EXERCISE DIRECTIONS
Start at the line with "1. ### **Executive Summary**" in the records below, stop at the line with "A\[/REST /v1/prompts/\]", and return every line in that span exactly, the two end lines included.
SUPPLIED RECORDS section start
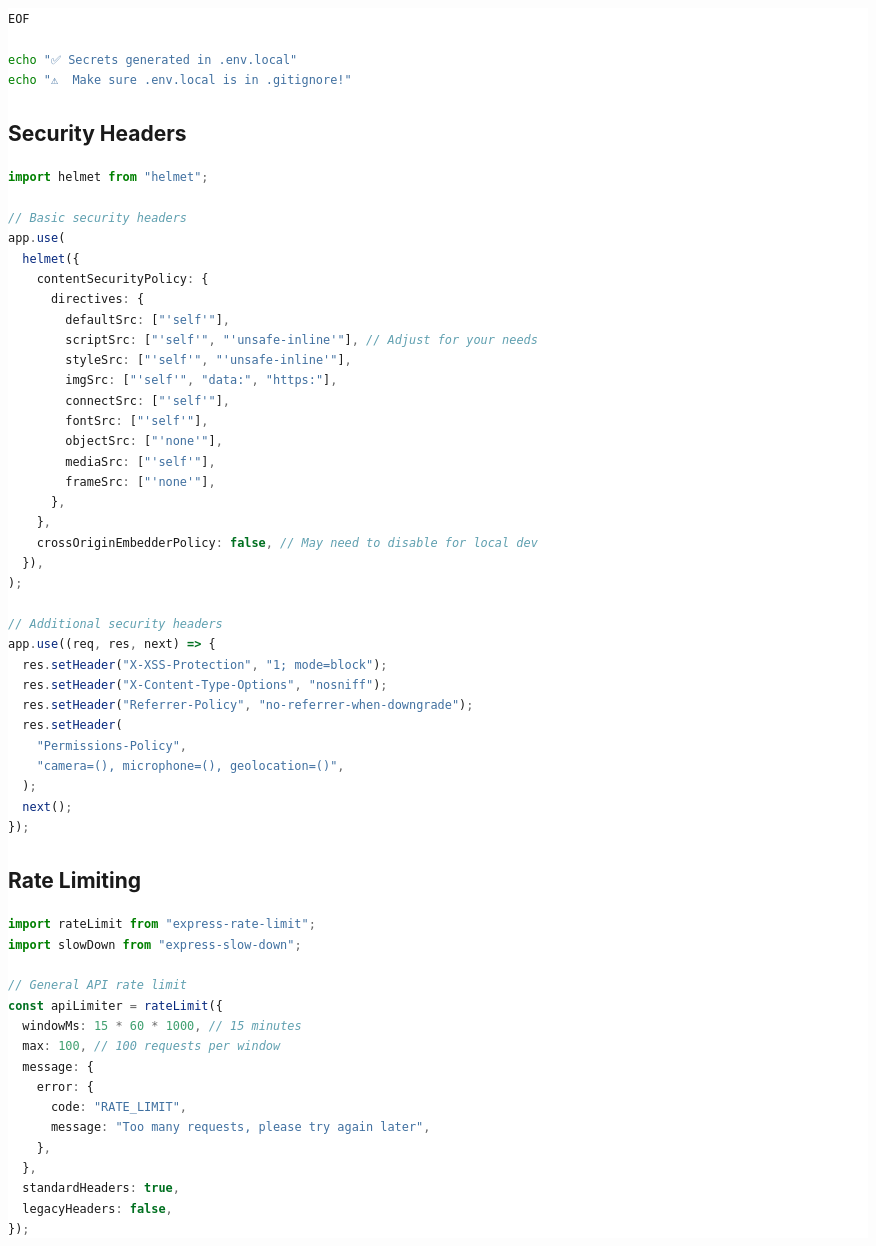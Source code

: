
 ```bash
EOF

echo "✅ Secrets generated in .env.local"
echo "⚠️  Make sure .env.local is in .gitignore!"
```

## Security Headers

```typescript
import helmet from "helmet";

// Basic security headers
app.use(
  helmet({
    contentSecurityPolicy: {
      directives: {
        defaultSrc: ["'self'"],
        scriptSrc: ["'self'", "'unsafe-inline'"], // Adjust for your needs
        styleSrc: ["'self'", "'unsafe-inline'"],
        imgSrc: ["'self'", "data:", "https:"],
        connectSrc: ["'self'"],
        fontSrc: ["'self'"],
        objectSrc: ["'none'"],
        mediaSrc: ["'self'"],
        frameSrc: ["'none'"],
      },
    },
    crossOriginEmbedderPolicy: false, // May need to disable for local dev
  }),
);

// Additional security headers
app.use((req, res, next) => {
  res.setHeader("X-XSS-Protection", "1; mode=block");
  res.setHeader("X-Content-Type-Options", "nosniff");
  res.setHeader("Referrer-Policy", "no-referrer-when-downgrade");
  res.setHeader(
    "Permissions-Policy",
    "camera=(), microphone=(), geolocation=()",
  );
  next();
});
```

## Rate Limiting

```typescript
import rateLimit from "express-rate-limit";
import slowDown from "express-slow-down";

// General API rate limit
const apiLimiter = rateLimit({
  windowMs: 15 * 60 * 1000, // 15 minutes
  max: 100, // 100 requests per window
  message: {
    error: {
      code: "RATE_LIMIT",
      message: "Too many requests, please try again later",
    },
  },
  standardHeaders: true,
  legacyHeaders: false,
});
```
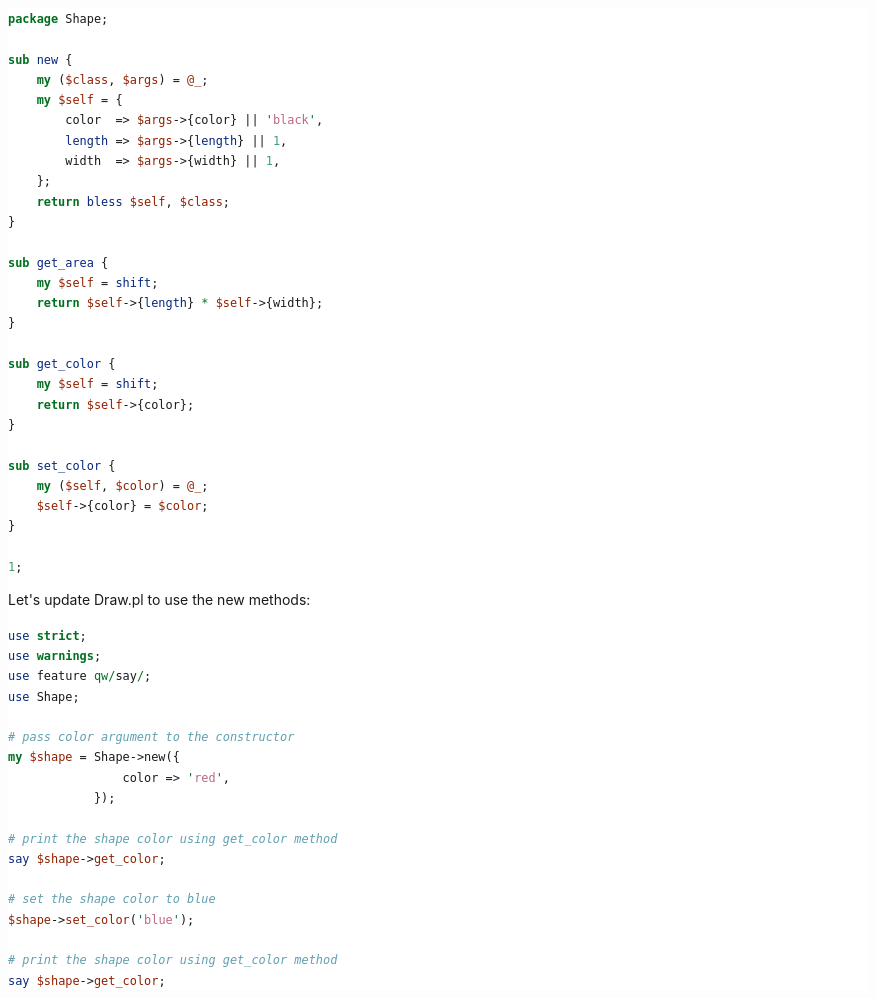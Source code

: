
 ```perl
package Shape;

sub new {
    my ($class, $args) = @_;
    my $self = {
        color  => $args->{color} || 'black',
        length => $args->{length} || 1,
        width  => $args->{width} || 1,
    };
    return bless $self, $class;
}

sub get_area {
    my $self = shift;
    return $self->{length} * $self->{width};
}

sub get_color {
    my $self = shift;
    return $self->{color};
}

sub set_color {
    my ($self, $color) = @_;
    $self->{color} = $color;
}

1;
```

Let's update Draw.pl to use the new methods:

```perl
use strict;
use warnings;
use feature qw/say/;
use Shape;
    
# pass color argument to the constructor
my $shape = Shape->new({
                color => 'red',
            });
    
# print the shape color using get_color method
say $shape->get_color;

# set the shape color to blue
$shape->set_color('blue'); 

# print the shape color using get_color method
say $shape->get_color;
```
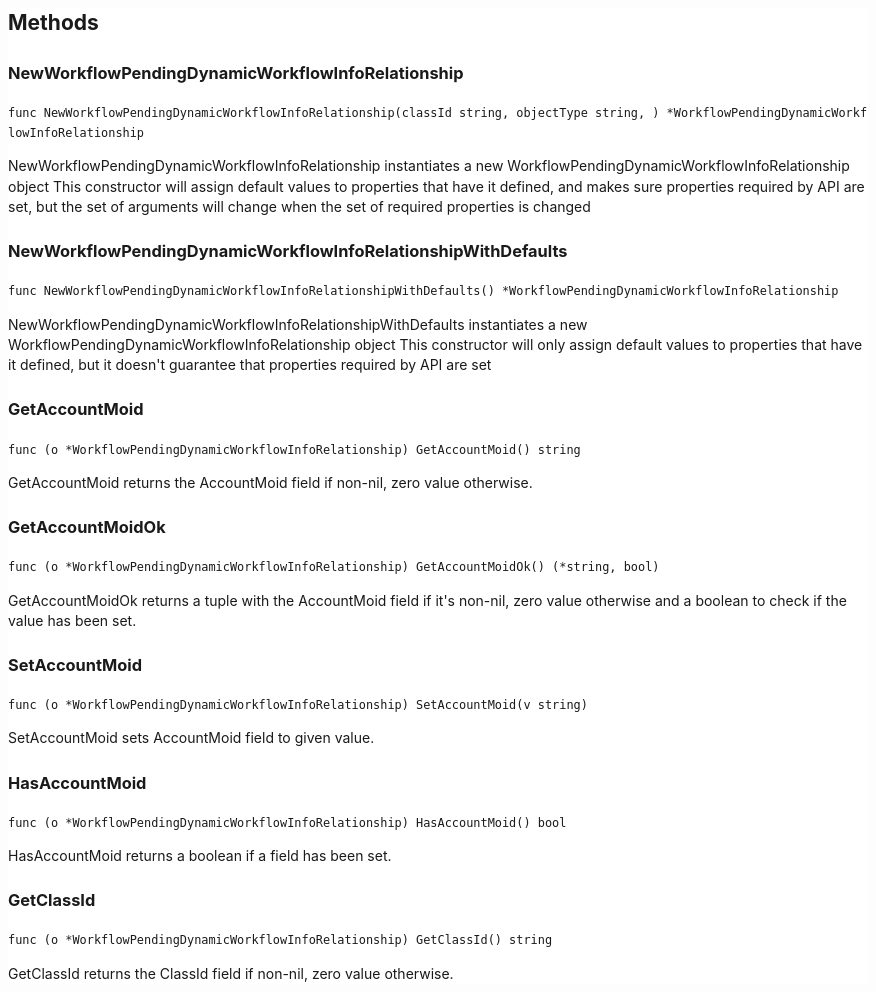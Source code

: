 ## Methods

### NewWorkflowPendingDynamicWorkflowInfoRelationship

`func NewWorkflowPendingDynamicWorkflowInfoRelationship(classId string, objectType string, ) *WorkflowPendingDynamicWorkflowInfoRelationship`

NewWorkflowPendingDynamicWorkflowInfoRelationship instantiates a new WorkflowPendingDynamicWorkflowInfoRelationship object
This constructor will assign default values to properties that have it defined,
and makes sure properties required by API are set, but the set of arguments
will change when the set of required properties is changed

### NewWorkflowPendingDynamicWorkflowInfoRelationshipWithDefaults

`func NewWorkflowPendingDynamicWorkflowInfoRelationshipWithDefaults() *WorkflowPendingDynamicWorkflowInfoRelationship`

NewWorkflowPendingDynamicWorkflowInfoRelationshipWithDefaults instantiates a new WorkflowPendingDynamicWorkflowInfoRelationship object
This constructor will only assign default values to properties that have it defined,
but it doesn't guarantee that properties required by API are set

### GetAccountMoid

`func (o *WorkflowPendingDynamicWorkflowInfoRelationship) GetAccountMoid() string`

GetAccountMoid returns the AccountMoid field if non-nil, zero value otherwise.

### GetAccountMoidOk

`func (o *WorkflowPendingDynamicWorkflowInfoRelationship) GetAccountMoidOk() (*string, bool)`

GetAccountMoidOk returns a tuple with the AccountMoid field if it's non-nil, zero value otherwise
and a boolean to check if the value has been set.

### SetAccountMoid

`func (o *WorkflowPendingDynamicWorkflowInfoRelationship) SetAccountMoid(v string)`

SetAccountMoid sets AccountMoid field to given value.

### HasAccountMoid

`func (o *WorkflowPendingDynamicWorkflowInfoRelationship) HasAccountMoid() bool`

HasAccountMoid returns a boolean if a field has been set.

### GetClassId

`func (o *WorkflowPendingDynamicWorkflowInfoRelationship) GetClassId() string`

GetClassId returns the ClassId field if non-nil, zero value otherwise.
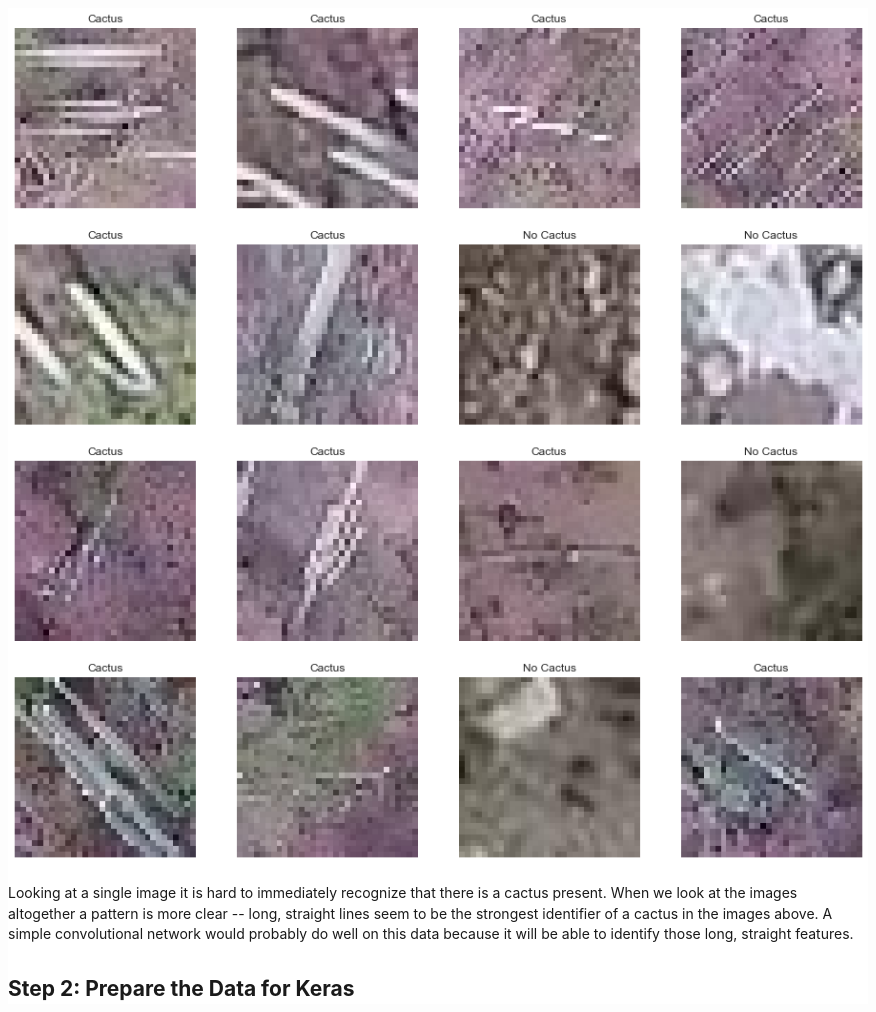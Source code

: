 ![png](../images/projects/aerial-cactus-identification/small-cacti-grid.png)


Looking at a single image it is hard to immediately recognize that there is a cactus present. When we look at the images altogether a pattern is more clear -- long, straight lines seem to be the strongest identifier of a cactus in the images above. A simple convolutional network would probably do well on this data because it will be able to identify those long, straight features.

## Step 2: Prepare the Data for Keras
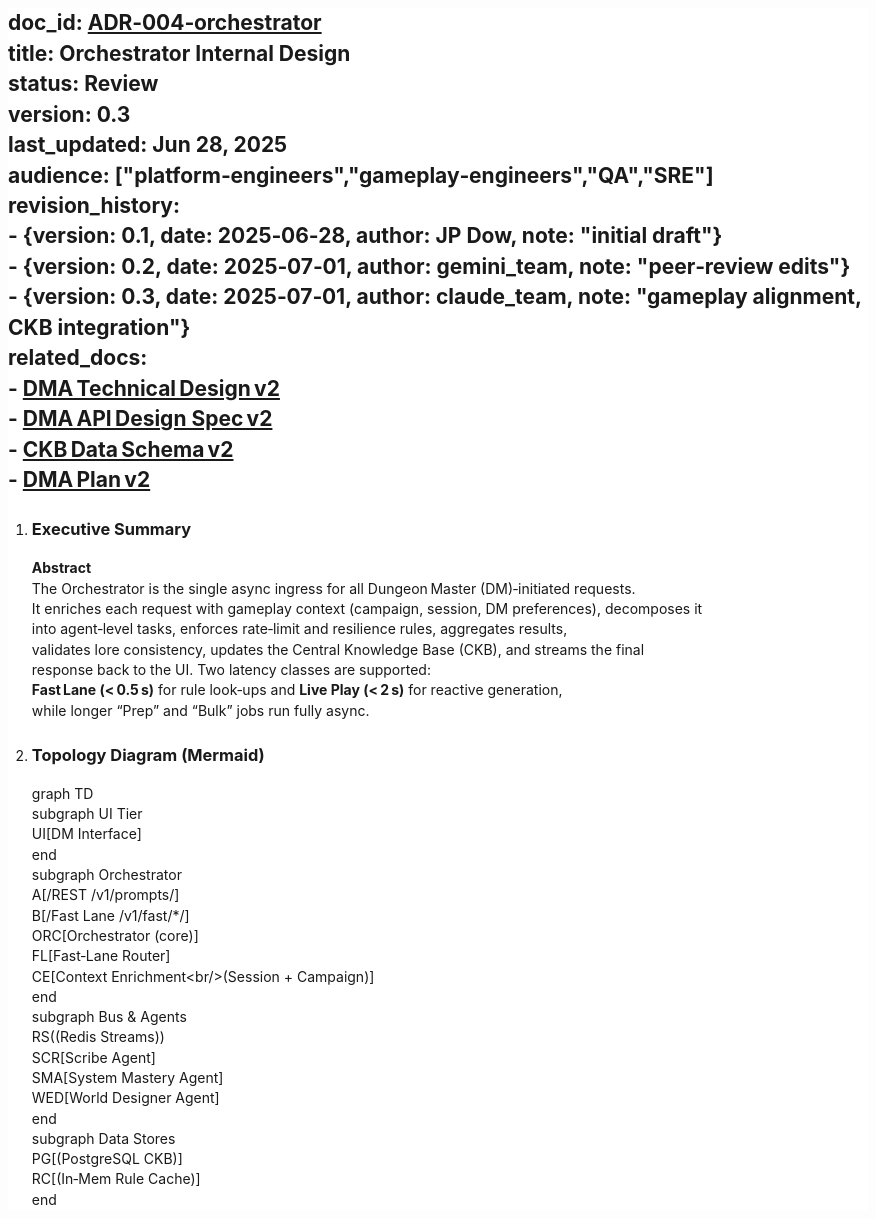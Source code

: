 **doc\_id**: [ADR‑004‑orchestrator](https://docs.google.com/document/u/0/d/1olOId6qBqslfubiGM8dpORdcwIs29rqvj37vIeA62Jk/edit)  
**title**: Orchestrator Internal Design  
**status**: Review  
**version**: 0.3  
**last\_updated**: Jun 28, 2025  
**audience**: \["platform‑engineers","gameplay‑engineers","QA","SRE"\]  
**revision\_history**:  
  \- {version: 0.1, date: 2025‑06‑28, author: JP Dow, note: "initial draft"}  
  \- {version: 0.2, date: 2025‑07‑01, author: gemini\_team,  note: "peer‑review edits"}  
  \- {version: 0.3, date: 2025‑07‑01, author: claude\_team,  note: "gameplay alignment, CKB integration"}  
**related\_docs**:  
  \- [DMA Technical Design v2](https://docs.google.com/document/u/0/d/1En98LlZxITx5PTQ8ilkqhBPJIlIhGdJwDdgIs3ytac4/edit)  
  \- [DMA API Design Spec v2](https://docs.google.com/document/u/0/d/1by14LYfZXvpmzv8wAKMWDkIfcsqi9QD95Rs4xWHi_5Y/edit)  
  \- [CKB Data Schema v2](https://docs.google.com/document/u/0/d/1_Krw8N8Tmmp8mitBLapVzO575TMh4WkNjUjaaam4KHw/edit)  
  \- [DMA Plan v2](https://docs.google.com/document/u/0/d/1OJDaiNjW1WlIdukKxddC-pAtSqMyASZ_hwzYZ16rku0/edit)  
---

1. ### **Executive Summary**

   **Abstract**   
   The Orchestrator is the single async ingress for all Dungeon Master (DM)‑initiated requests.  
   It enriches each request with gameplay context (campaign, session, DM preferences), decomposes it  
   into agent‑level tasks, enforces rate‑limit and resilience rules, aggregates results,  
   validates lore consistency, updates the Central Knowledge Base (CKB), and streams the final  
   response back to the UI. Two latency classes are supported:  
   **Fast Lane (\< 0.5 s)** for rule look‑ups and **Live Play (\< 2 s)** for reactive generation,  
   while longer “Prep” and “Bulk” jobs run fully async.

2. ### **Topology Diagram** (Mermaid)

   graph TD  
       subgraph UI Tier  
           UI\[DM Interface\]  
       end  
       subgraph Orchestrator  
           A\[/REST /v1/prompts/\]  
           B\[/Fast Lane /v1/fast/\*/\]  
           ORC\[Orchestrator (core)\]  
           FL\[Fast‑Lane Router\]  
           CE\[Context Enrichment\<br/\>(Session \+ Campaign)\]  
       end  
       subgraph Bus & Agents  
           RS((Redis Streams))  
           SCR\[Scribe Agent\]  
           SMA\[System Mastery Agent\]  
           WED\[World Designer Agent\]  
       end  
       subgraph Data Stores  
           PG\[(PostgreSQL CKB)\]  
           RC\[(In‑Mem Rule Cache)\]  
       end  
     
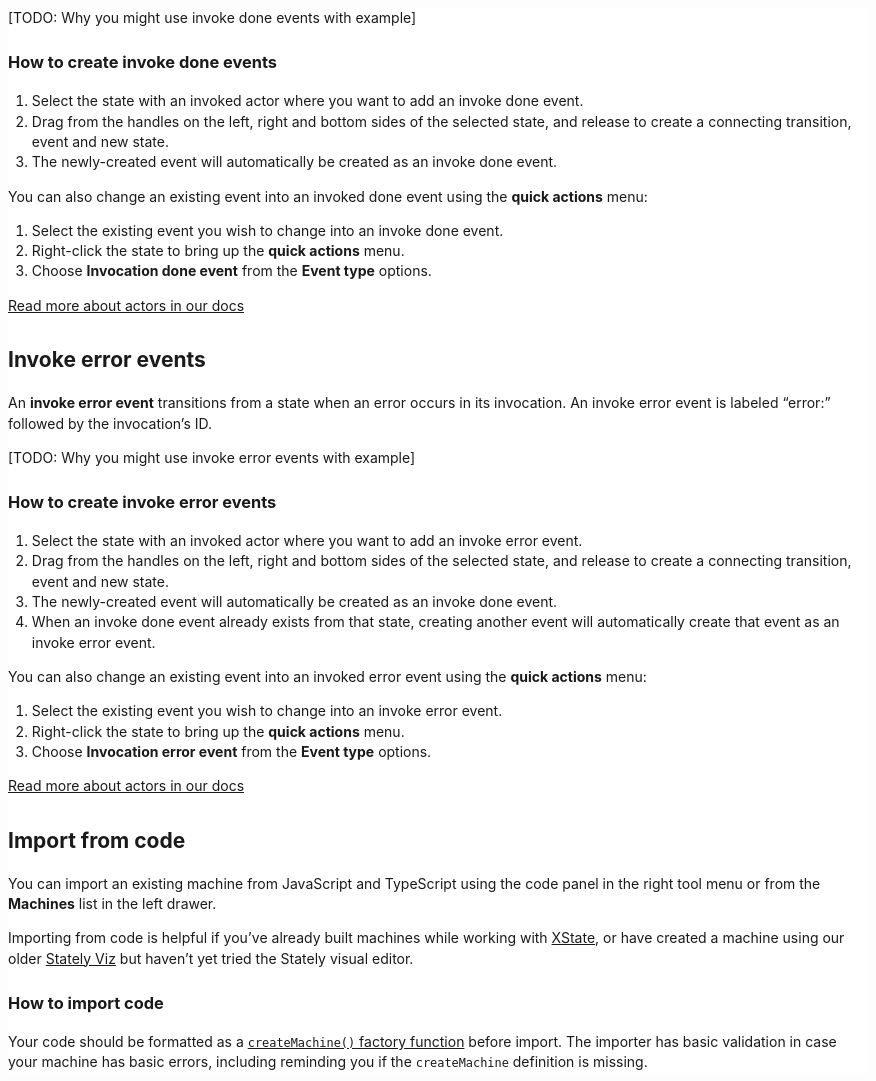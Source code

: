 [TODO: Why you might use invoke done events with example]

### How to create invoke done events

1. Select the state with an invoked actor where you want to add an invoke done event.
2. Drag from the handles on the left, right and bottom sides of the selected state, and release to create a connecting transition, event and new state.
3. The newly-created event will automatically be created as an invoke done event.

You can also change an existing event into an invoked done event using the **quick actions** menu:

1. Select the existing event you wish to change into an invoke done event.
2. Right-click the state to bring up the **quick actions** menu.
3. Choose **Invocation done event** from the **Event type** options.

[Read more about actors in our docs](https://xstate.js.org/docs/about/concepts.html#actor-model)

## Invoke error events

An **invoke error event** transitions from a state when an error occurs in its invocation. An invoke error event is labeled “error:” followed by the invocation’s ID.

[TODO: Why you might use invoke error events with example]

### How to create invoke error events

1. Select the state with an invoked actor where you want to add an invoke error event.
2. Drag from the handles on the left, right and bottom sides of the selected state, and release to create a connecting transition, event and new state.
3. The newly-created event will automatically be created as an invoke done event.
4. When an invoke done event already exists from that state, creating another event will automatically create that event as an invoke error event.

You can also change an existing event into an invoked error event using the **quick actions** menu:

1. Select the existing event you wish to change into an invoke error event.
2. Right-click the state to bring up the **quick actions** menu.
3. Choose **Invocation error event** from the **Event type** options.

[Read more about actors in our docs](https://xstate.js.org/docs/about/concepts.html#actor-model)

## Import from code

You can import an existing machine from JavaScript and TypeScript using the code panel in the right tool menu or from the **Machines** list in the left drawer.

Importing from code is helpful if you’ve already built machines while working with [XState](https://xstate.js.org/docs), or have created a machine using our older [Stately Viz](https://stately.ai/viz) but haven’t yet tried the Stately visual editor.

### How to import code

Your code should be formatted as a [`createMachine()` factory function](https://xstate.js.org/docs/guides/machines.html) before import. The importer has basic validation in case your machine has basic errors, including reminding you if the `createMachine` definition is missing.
SUPPLIED RECORDS section end
TASK RESULT
1. ### **Executive Summary**

   **Abstract**   
   The Orchestrator is the single async ingress for all Dungeon Master (DM)‑initiated requests.  
   It enriches each request with gameplay context (campaign, session, DM preferences), decomposes it  
   into agent‑level tasks, enforces rate‑limit and resilience rules, aggregates results,  
   validates lore consistency, updates the Central Knowledge Base (CKB), and streams the final  
   response back to the UI. Two latency classes are supported:  
   **Fast Lane (\< 0.5 s)** for rule look‑ups and **Live Play (\< 2 s)** for reactive generation,  
   while longer “Prep” and “Bulk” jobs run fully async.

2. ### **Topology Diagram** (Mermaid)

   graph TD  
       subgraph UI Tier  
           UI\[DM Interface\]  
       end  
       subgraph Orchestrator  
           A\[/REST /v1/prompts/\]  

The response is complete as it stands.